> **PROVIDED RECORDS**

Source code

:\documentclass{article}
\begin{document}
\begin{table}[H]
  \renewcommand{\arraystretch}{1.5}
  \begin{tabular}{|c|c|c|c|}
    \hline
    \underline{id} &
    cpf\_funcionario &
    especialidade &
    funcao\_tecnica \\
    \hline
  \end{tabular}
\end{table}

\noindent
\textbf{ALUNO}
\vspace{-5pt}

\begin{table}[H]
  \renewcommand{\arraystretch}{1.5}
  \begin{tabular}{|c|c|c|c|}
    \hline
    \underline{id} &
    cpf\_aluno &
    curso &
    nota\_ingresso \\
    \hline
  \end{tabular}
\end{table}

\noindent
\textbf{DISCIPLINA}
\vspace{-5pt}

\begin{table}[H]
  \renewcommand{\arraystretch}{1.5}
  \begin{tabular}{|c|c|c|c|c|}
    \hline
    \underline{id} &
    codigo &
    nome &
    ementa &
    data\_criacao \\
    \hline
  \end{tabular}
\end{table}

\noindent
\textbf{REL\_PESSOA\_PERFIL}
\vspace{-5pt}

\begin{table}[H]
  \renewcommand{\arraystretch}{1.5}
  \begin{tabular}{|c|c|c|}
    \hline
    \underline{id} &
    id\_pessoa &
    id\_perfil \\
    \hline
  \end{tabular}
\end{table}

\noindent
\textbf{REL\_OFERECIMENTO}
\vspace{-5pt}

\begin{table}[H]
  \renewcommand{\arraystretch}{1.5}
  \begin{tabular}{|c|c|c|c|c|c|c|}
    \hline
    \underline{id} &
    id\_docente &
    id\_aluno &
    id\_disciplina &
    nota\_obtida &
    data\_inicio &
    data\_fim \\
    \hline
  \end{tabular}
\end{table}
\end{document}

> **WHAT YOU HAVE TO DO**
Keep every word intact and transcribe the records in full.

> **EXERCISE ANSWER**
Source code

:\documentclass{article}
\begin{document}
\begin{table}[H]
  \renewcommand{\arraystretch}{1.5}
  \begin{tabular}{|c|c|c|c|}
    \hline
    \underline{id} &
    cpf\_funcionario &
    especialidade &
    funcao\_tecnica \\
    \hline
  \end{tabular}
\end{table}

\noindent
\textbf{ALUNO}
\vspace{-5pt}

\begin{table}[H]
  \renewcommand{\arraystretch}{1.5}
  \begin{tabular}{|c|c|c|c|}
    \hline
    \underline{id} &
    cpf\_aluno &
    curso &
    nota\_ingresso \\
    \hline
  \end{tabular}
\end{table}

\noindent
\textbf{DISCIPLINA}
\vspace{-5pt}

\begin{table}[H]
  \renewcommand{\arraystretch}{1.5}
  \begin{tabular}{|c|c|c|c|c|}
    \hline
    \underline{id} &
    codigo &
    nome &
    ementa &
    data\_criacao \\
    \hline
  \end{tabular}
\end{table}

\noindent
\textbf{REL\_PESSOA\_PERFIL}
\vspace{-5pt}

\begin{table}[H]
  \renewcommand{\arraystretch}{1.5}
  \begin{tabular}{|c|c|c|}
    \hline
    \underline{id} &
    id\_pessoa &
    id\_perfil \\
    \hline
  \end{tabular}
\end{table}

\noindent
\textbf{REL\_OFERECIMENTO}
\vspace{-5pt}

\begin{table}[H]
  \renewcommand{\arraystretch}{1.5}
  \begin{tabular}{|c|c|c|c|c|c|c|}
    \hline
    \underline{id} &
    id\_docente &
    id\_aluno &
    id\_disciplina &
    nota\_obtida &
    data\_inicio &
    data\_fim \\
    \hline
  \end{tabular}
\end{table}
\end{document}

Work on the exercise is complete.